Anyway, my point was that in this particular case me as a user would have been better off with the default styling. In case you just wanted to make an academic point, you need not worry though... ;-)
Mark Pilgrim wrote: > His point, which you have not addressed, is that he (as the web > designer) wants the page to look like that. There is no additional > security risk involved in respecting his wishes (beyond the risk > presented by any other XML document retrieved over HTTP, transformed > with XSLT, and styled with CSS).
> The argument you need to make is not whether his page looks ugly, but > why you are requiring him to resort to hacks and workarounds to make > his page appear as he has wishes just because his XML document starts > with the magic string "<rss".

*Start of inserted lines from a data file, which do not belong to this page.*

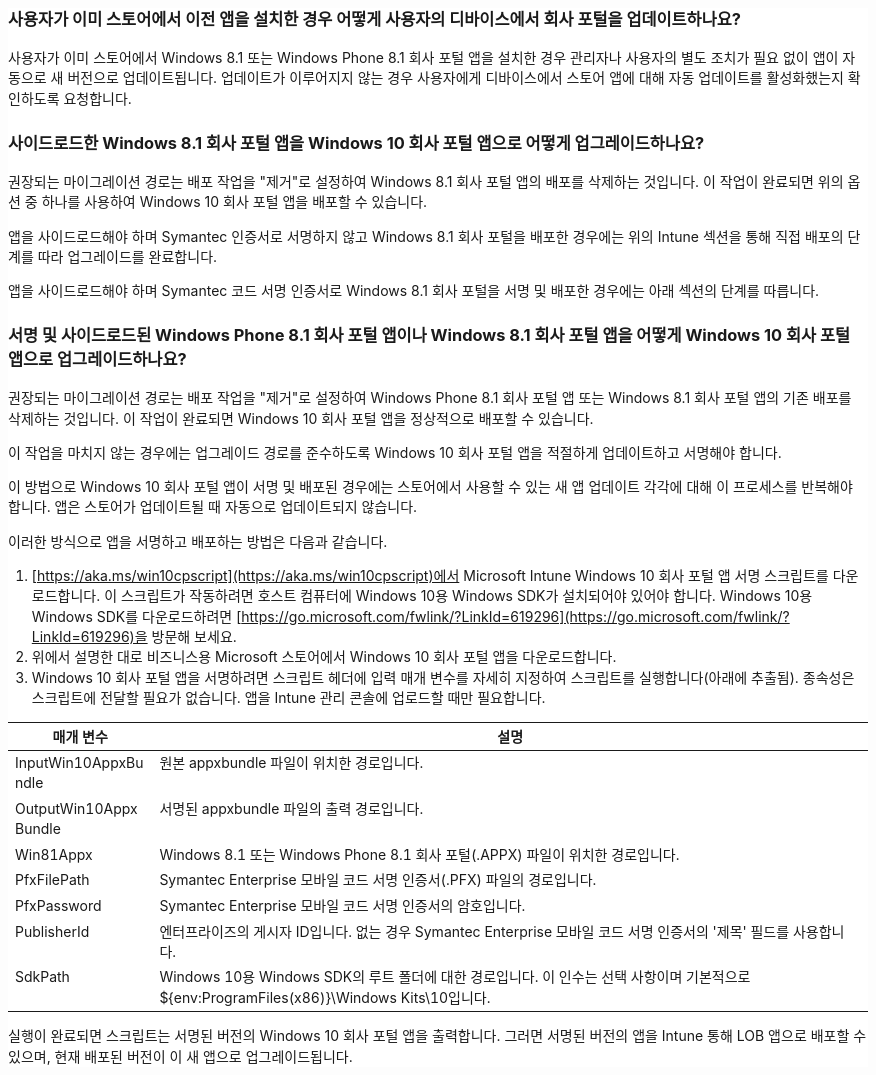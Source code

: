 ### <a name="how-do-i-update-the-company-portal-on-my-users-devices-if-they-have-already-installed-the-older-apps-from-the-store"></a>사용자가 이미 스토어에서 이전 앱을 설치한 경우 어떻게 사용자의 디바이스에서 회사 포털을 업데이트하나요?
사용자가 이미 스토어에서 Windows 8.1 또는 Windows Phone 8.1 회사 포털 앱을 설치한 경우 관리자나 사용자의 별도 조치가 필요 없이 앱이 자동으로 새 버전으로 업데이트됩니다. 업데이트가 이루어지지 않는 경우 사용자에게 디바이스에서 스토어 앱에 대해 자동 업데이트를 활성화했는지 확인하도록 요청합니다.   

### <a name="how-do-i-upgrade-my-sideloaded-windows-81-company-portal-app-to-the-windows-10-company-portal-app"></a>사이드로드한 Windows 8.1 회사 포털 앱을 Windows 10 회사 포털 앱으로 어떻게 업그레이드하나요?
권장되는 마이그레이션 경로는 배포 작업을 "제거"로 설정하여 Windows 8.1 회사 포털 앱의 배포를 삭제하는 것입니다. 이 작업이 완료되면 위의 옵션 중 하나를 사용하여 Windows 10 회사 포털 앱을 배포할 수 있습니다.  

앱을 사이드로드해야 하며 Symantec 인증서로 서명하지 않고 Windows 8.1 회사 포털을 배포한 경우에는 위의 Intune 섹션을 통해 직접 배포의 단계를 따라 업그레이드를 완료합니다.

앱을 사이드로드해야 하며 Symantec 코드 서명 인증서로 Windows 8.1 회사 포털을 서명 및 배포한 경우에는 아래 섹션의 단계를 따릅니다.  

### <a name="how-do-i-upgrade-my-signed-and-sideloaded-windows-phone-81-company-portal-app-or-windows-81-company-portal-app-to-the-windows-10-company-portal-app"></a>서명 및 사이드로드된 Windows Phone 8.1 회사 포털 앱이나 Windows 8.1 회사 포털 앱을 어떻게 Windows 10 회사 포털 앱으로 업그레이드하나요?
권장되는 마이그레이션 경로는 배포 작업을 "제거"로 설정하여 Windows Phone 8.1 회사 포털 앱 또는 Windows 8.1 회사 포털 앱의 기존 배포를 삭제하는 것입니다. 이 작업이 완료되면 Windows 10 회사 포털 앱을 정상적으로 배포할 수 있습니다.  

이 작업을 마치지 않는 경우에는 업그레이드 경로를 준수하도록 Windows 10 회사 포털 앱을 적절하게 업데이트하고 서명해야 합니다.  

이 방법으로 Windows 10 회사 포털 앱이 서명 및 배포된 경우에는 스토어에서 사용할 수 있는 새 앱 업데이트 각각에 대해 이 프로세스를 반복해야 합니다. 앱은 스토어가 업데이트될 때 자동으로 업데이트되지 않습니다.  

이러한 방식으로 앱을 서명하고 배포하는 방법은 다음과 같습니다.

1. [https://aka.ms/win10cpscript](https://aka.ms/win10cpscript)에서 Microsoft Intune Windows 10 회사 포털 앱 서명 스크립트를 다운로드합니다.  이 스크립트가 작동하려면 호스트 컴퓨터에 Windows 10용 Windows SDK가 설치되어야 있어야 합니다. Windows 10용 Windows SDK를 다운로드하려면 [https://go.microsoft.com/fwlink/?LinkId=619296](https://go.microsoft.com/fwlink/?LinkId=619296)을 방문해 보세요.
2. 위에서 설명한 대로 비즈니스용 Microsoft 스토어에서 Windows 10 회사 포털 앱을 다운로드합니다.  
3. Windows 10 회사 포털 앱을 서명하려면 스크립트 헤더에 입력 매개 변수를 자세히 지정하여 스크립트를 실행합니다(아래에 추출됨). 종속성은 스크립트에 전달할 필요가 없습니다. 앱을 Intune 관리 콘솔에 업로드할 때만 필요합니다.

|       매개 변수       |                                                                    설명                                                                    |
|-----------------------|---------------------------------------------------------------------------------------------------------------------------------------------------|
| InputWin10AppxBundle  |                                             원본 appxbundle 파일이 위치한 경로입니다.                                              |
| OutputWin10AppxBundle |                                                  서명된 appxbundle 파일의 출력 경로입니다.                                                  |
|       Win81Appx       |                          Windows 8.1 또는 Windows Phone 8.1 회사 포털(.APPX) 파일이 위치한 경로입니다.                           |
|      PfxFilePath      |                                   Symantec Enterprise 모바일 코드 서명 인증서(.PFX) 파일의 경로입니다.                                    |
|      PfxPassword      |                                     Symantec Enterprise 모바일 코드 서명 인증서의 암호입니다.                                      |
|      PublisherId      |      엔터프라이즈의 게시자 ID입니다. 없는 경우 Symantec Enterprise 모바일 코드 서명 인증서의 '제목' 필드를 사용합니다.       |
|        SdkPath        | Windows 10용 Windows SDK의 루트 폴더에 대한 경로입니다. 이 인수는 선택 사항이며 기본적으로 ${env:ProgramFiles(x86)}\Windows Kits\10입니다. |

실행이 완료되면 스크립트는 서명된 버전의 Windows 10 회사 포털 앱을 출력합니다. 그러면 서명된 버전의 앱을 Intune 통해 LOB 앱으로 배포할 수 있으며, 현재 배포된 버전이 이 새 앱으로 업그레이드됩니다.  

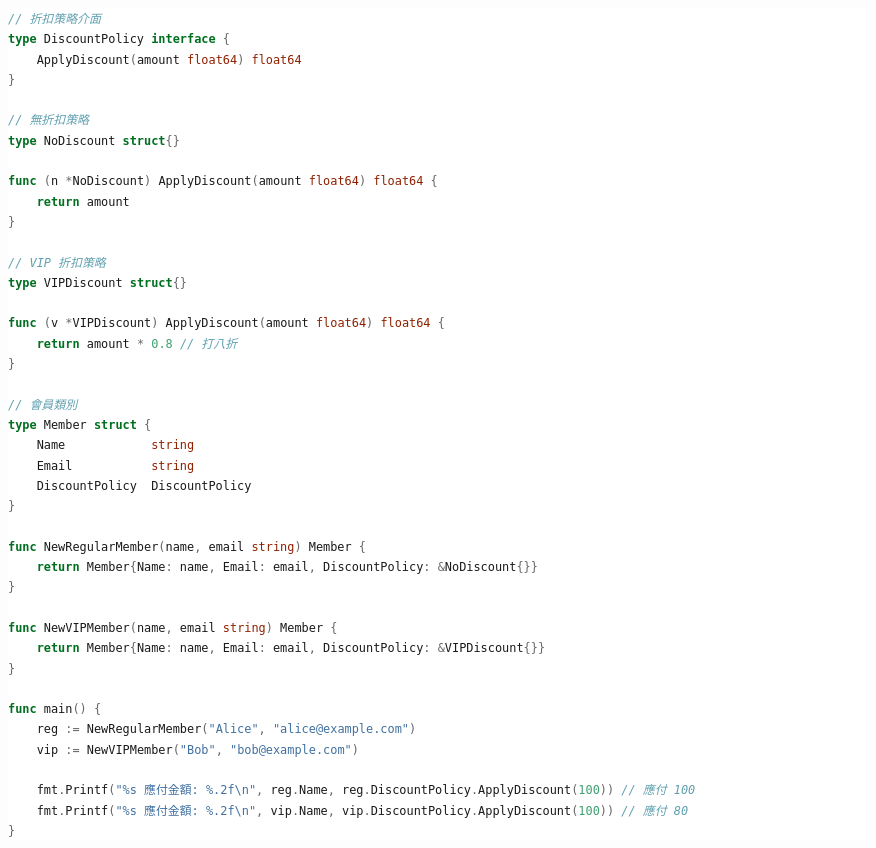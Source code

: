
 ```go
// 折扣策略介面
type DiscountPolicy interface {
    ApplyDiscount(amount float64) float64
}

// 無折扣策略
type NoDiscount struct{}

func (n *NoDiscount) ApplyDiscount(amount float64) float64 {
    return amount
}

// VIP 折扣策略
type VIPDiscount struct{}

func (v *VIPDiscount) ApplyDiscount(amount float64) float64 {
    return amount * 0.8 // 打八折
}

// 會員類別
type Member struct {
    Name            string
    Email           string
    DiscountPolicy  DiscountPolicy
}

func NewRegularMember(name, email string) Member {
    return Member{Name: name, Email: email, DiscountPolicy: &NoDiscount{}}
}

func NewVIPMember(name, email string) Member {
    return Member{Name: name, Email: email, DiscountPolicy: &VIPDiscount{}}
}

func main() {
    reg := NewRegularMember("Alice", "alice@example.com")
    vip := NewVIPMember("Bob", "bob@example.com")

    fmt.Printf("%s 應付金額: %.2f\n", reg.Name, reg.DiscountPolicy.ApplyDiscount(100)) // 應付 100
    fmt.Printf("%s 應付金額: %.2f\n", vip.Name, vip.DiscountPolicy.ApplyDiscount(100)) // 應付 80
}
```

Assuming for the moment that the document really is Atom/RSS and not something which we have wrongly detected as atom/rss: we have a choice:
1) our feed UI is better 2) the designer-provided UI is better 3) we can mix our subscription UI with the designer CSS presentation
I don't think that any of these options is outright wrong. The choice between 1) and 2) would need to be made based on statistics of feeds with <?xml-stylesheet?> PIs. 3) is IMO the best choice, but by far the hardest.
But our goal is to provide the best UI for the user. If that conflicts with "a faithful rendition of what the web designer wanted", then the user wins. The real question is whether our current choice is a win or a loss for our users.
> His point, which you have not addressed, is that he (as the web > designer) wants the page to look like that.
And my point was that me as a user would have preferred Firefox' styling in this case -- so he had better look for a more realistic example, unless he just wanted to start an academic discussion.
On 11/2/06, Simon Bünzli <zen...@gmail.com> wrote:
> Anyway, my point was that in this particular case me as a user would > have been better off with the default styling. In case you just wanted > to make an academic point, you need not worry though... ;-)
(The latter includes the 512-byte-whitespace hack, and it *is* in fact meant to be read by a human in a browser -- I do so every day. It is also happens to be an Atom feed. It is generated by this software: http://www.intertwingly.net/code/venus/ )
Benjamin Smedberg wrote: > But our goal is to provide the best UI for the user. If that conflicts with > "a faithful rendition of what the web designer wanted", then the user wins. > The real question is whether our current choice is a win or a loss for our > users.
I agree, and this says what I was trying to get at better than I did.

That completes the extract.